In order to have a PDE’s variational formulation in a general way, and in the same time remove some regularity requirement of the solution, Galerkin method is used. The so called test function are the ones with expected regularity (usually infinitive). By the procedure of Galerkin method, test functions $\Psi_i(x)$ are applied to $L(u)=0$ and the integral formulation is acquired. If $L$ is linear, this integral formulation is the same as functional formulation in minimization problem by Rayleigh-Ritz method. Here we have introduced two sets of functions, trial functions which define the finite dimensional approximation of $u(x)$, and test functions which defines how close (accurate) the PDE is solved. The name of “test” can be understood in the following way. How close a variable $v$ is close to zero could be measured by test it with other variables:

$(v,w)=0$

where $w$ is known variable used for testing, and $( , )$ is proper inner product. Conceptually, the greater the variable domain consisting of $w$, the closer to zero $v$ is. And if $v$ can make every $w$ satisfy above equation, it should be zero itself by definition.

So we can see, the space of test function $\{\Psi_i\}$ defines the extension, and in turn, accuracy, the PDE $L(u)=0$ stands by having

$(\Psi_i, L(u))=0$

A subcategory of Galerkin method is Bubnov-Galerkin method, where test functions and trial functions are the same. Otherwise, it’s called Petrov-Galerkin method. Historically, trial function is also commonly referred as shape function.

Another abstraction of FEM is by MWR. Since all the numerical methods for solving PDE relies on moving from infinite dimensional solution spaces to finite ones, errors are introduced in all the methods. So instead of having $L(u)$ equal to exact zero, $u(x)$‘s numerical approximation $\tilde{u}(x)$ introduces residual $R(x)$:

$L(\tilde{u}(x))=R(x)$

If numerical solution is in the form of trial function’s expansion, the coefficients (coordinates) $u_i$ could be acquired by restricting $R$. In the light of above philosophy, $R$ could be restricted as to be zero in some sense, specifically,

$(R(x),\Psi_i(x))=0$

for some $\Psi_i$ and $(\cdot,\cdot)$. This can be looked as putting weight on some locations defined by $\Psi_i$: the greater $\Psi_i$ is on certain location, the more restricted $R$ is there. By this $\Psi_i$‘s are also called weighted functions.

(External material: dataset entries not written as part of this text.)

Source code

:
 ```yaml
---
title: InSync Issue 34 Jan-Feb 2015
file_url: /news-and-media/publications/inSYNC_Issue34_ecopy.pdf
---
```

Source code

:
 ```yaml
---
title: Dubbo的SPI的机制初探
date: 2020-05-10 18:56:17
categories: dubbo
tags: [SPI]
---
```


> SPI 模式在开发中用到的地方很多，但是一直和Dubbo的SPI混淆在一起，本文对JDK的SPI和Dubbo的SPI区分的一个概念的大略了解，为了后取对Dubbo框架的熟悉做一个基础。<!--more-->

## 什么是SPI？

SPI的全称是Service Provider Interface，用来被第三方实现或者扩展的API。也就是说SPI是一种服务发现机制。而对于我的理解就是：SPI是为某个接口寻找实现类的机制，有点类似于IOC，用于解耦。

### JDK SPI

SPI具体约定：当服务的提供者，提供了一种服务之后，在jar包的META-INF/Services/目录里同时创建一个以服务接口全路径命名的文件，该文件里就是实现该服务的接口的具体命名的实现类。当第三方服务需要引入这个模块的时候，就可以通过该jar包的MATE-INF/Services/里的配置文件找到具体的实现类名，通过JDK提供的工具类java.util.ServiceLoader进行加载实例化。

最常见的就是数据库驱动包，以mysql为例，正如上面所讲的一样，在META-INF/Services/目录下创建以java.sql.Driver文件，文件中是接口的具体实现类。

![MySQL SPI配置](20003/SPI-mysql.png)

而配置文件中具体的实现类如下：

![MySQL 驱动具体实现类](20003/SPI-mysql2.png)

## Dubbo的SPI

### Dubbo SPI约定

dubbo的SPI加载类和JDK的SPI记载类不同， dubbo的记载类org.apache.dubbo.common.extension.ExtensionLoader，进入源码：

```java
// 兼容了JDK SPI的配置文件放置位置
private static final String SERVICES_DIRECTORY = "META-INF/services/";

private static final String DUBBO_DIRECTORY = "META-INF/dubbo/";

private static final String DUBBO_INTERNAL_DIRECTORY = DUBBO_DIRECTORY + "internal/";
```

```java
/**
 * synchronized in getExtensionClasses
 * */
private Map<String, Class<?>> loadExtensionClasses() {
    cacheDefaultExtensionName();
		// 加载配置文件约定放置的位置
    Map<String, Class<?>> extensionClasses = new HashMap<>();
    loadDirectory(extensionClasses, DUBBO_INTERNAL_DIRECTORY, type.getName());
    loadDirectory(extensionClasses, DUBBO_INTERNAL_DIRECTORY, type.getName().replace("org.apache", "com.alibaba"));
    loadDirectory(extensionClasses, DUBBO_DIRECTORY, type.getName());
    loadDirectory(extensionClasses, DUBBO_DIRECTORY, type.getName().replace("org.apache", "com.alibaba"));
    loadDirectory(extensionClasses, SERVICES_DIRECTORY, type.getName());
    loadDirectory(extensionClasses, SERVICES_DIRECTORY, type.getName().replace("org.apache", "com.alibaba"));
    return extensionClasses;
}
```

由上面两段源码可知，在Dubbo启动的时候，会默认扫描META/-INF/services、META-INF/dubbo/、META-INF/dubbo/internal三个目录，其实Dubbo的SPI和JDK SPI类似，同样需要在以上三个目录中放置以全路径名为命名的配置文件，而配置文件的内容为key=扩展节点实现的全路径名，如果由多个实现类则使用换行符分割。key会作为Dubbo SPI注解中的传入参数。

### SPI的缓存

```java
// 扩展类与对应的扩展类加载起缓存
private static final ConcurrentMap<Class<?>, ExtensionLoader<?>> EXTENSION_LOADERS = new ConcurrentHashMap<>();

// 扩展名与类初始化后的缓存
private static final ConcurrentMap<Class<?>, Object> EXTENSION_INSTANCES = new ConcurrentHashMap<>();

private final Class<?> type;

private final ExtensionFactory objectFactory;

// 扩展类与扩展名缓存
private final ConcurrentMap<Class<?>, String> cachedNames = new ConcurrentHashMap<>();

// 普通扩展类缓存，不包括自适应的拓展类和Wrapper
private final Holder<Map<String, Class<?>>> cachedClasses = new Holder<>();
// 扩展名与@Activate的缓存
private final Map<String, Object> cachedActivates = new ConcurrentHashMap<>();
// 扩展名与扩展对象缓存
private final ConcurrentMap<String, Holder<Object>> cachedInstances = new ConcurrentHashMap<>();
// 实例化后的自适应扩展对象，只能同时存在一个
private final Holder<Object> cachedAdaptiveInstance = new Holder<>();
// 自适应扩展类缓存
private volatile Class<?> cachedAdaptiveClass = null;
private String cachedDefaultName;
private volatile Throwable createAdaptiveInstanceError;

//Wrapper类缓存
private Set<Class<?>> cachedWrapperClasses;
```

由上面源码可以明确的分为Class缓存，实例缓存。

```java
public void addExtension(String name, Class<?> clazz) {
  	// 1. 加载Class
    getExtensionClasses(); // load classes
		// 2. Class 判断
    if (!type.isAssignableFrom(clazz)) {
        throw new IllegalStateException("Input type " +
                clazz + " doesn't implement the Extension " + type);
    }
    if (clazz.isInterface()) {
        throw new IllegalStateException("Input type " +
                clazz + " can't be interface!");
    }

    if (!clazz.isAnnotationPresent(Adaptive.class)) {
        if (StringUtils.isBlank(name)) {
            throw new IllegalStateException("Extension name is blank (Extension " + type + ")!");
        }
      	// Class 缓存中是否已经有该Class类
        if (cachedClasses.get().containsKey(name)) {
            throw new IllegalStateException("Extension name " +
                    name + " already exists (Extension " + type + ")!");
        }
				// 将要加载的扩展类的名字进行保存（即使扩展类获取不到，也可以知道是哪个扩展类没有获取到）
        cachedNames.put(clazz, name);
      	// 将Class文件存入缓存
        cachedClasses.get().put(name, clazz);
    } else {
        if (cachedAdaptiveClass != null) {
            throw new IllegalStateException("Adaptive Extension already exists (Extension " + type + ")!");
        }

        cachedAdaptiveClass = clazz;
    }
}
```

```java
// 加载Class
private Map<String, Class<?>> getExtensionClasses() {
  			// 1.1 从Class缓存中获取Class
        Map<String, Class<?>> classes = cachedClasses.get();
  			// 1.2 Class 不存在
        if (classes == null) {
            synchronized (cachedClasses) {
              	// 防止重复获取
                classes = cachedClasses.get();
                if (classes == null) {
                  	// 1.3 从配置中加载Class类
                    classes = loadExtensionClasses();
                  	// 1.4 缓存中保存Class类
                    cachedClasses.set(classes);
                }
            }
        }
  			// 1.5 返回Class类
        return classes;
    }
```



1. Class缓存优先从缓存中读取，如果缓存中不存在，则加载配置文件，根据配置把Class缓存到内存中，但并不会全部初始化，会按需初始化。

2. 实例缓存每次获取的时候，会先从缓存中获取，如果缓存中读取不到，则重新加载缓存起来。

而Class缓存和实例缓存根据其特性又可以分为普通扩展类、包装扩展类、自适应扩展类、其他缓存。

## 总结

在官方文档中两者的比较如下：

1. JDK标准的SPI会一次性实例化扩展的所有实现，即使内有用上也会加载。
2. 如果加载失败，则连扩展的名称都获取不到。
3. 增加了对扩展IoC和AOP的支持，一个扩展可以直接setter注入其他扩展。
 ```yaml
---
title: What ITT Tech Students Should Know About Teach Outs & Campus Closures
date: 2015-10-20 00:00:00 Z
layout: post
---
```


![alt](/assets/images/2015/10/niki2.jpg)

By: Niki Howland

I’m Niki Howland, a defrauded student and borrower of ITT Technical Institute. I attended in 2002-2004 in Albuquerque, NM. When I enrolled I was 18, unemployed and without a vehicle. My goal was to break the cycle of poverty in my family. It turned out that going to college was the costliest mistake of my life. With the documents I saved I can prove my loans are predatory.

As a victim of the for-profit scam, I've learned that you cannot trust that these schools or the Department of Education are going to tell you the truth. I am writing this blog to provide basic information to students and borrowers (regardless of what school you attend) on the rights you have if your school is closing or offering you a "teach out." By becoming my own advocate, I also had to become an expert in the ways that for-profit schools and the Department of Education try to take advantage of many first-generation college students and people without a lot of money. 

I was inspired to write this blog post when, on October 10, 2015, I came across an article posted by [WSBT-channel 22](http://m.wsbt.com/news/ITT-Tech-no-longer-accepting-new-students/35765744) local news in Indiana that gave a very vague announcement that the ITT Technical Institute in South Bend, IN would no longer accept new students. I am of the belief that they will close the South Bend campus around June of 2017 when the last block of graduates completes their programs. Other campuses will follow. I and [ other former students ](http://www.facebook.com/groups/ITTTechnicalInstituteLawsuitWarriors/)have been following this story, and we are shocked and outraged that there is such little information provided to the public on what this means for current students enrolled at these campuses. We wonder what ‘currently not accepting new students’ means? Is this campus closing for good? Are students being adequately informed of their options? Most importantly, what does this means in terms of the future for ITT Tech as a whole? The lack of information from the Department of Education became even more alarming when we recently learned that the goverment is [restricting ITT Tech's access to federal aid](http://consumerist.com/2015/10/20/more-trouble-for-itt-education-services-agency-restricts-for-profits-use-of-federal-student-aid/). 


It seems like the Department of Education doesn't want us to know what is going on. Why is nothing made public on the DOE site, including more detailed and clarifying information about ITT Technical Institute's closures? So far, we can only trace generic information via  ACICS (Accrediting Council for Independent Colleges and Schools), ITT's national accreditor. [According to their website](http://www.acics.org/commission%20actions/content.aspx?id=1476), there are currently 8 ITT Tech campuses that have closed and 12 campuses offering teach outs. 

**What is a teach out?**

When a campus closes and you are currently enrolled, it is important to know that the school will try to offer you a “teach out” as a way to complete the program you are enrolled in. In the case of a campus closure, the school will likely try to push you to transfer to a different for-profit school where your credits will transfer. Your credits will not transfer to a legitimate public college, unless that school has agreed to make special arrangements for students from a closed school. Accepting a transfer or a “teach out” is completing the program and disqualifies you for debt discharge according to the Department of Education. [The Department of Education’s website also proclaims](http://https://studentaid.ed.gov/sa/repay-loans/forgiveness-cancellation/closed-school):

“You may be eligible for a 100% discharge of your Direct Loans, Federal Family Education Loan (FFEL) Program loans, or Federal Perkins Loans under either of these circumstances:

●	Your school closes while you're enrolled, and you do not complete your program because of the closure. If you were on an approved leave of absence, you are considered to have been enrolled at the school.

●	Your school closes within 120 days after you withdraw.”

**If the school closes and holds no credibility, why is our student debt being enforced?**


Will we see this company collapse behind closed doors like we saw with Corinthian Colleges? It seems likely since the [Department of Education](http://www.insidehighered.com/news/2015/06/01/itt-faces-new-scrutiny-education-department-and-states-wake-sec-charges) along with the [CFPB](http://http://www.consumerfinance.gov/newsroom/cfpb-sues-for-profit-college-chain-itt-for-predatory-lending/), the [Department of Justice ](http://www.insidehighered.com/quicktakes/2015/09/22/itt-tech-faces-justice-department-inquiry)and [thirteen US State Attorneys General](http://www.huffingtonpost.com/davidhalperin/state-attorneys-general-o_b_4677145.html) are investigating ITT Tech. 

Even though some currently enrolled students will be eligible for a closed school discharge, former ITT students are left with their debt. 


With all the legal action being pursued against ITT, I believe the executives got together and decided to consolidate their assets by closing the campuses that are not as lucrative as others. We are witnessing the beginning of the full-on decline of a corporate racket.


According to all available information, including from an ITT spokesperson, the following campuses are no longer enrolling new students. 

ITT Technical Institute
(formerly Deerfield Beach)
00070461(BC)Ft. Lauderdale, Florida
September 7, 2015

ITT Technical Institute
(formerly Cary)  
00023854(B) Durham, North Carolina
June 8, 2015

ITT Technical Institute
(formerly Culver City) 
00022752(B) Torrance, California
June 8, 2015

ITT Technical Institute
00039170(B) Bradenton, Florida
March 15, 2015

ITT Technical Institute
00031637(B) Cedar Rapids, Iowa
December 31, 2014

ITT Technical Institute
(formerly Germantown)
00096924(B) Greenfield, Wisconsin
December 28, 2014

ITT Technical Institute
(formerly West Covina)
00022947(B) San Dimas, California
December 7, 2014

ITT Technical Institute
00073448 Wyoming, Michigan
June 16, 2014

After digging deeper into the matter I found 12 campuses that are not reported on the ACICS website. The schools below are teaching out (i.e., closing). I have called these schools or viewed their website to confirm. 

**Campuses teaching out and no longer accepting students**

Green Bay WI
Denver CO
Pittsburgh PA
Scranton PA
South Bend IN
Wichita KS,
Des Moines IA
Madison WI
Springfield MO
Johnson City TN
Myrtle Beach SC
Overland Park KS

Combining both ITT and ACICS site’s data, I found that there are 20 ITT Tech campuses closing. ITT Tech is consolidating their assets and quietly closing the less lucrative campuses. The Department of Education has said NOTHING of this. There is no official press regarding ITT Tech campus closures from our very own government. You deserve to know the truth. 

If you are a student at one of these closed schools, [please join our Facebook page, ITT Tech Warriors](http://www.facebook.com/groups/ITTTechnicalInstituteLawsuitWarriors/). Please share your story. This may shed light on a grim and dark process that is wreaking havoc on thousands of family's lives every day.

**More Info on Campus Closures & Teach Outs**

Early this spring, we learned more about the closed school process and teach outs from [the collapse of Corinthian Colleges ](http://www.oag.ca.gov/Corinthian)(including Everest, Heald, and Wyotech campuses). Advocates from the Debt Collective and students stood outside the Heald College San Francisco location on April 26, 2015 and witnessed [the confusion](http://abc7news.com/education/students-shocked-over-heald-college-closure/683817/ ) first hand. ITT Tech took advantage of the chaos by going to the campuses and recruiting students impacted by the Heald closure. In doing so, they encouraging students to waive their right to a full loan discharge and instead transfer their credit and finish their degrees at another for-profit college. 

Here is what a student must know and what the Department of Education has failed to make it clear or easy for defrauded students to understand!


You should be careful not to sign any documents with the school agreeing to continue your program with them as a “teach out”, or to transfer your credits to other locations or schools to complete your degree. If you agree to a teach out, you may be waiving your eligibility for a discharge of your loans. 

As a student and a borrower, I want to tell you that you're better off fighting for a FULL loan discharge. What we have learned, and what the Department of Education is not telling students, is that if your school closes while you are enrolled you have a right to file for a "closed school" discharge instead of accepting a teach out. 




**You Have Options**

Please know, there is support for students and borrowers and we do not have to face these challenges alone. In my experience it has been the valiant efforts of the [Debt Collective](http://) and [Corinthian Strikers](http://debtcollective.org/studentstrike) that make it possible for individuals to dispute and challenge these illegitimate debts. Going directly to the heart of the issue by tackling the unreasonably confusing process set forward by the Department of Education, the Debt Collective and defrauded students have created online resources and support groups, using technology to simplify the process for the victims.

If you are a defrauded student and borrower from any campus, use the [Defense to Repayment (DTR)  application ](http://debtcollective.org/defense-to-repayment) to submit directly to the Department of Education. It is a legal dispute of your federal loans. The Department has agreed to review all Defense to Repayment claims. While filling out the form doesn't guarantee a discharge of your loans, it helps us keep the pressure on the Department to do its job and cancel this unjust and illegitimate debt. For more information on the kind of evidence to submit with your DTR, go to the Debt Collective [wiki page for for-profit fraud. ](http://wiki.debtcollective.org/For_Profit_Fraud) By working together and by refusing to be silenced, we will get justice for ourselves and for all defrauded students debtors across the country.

Though mathematically Galerkin method and MWR are in the same look, they are actually on different emphasis. In the former, we are specifically looking for integral form, with shifting regularity to test functions in mind, while in MWR we are focusing on minimizing residuals, and following integral form is just the math “trick” played on certain weight functions. In fact, by using different weight function in MWR, we can recover other numerical discretizations. Besides Bubnov/Petrov Galerkin methods, $\Psi_i=\delta(x-x_i)$ gives collocation method, $\Psi_i=1$ within certain cell and $0$ otherwise gives FVM, and $\Psi_i=\partial R/\partial u_i$ gives least squares method.